## [What to produce]
Below are the records; copy each line in them that holds the word "tick".

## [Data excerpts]
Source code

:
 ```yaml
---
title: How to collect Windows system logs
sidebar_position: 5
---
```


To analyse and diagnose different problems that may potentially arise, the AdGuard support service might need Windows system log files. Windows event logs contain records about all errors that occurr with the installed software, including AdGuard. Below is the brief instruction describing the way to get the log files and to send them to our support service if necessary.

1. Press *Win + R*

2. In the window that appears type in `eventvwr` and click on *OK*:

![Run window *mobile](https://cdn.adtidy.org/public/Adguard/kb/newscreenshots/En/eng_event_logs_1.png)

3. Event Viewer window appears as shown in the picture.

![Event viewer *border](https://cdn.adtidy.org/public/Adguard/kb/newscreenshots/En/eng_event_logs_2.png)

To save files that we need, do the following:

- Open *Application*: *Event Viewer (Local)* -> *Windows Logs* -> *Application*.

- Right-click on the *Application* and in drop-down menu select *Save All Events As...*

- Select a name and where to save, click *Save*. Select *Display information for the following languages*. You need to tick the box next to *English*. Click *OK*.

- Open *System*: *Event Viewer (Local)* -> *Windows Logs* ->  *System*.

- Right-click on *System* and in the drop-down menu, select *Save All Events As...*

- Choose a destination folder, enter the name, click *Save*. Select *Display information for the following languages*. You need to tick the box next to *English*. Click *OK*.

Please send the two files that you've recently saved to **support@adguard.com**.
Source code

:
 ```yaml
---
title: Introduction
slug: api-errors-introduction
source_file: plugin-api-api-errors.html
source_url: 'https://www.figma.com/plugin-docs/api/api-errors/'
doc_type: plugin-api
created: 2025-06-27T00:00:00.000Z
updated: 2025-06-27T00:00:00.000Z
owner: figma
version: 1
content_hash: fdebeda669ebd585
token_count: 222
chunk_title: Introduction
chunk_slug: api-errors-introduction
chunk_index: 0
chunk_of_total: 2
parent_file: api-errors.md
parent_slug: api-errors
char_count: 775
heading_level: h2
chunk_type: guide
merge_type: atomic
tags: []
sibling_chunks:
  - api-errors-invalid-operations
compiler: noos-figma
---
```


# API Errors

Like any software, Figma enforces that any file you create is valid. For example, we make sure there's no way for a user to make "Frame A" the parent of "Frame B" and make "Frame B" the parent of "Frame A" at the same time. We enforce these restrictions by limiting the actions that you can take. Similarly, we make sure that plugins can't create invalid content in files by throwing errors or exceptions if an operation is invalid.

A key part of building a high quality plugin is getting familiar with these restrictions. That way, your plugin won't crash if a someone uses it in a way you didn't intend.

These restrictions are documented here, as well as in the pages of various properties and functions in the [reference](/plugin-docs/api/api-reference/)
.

## [Reply to the exercise]
- Select a name and where to save, click *Save*. Select *Display information for the following languages*. You need to tick the box next to *English*. Click *OK*.
- Choose a destination folder, enter the name, click *Save*. Select *Display information for the following languages*. You need to tick the box next to *English*. Click *OK*.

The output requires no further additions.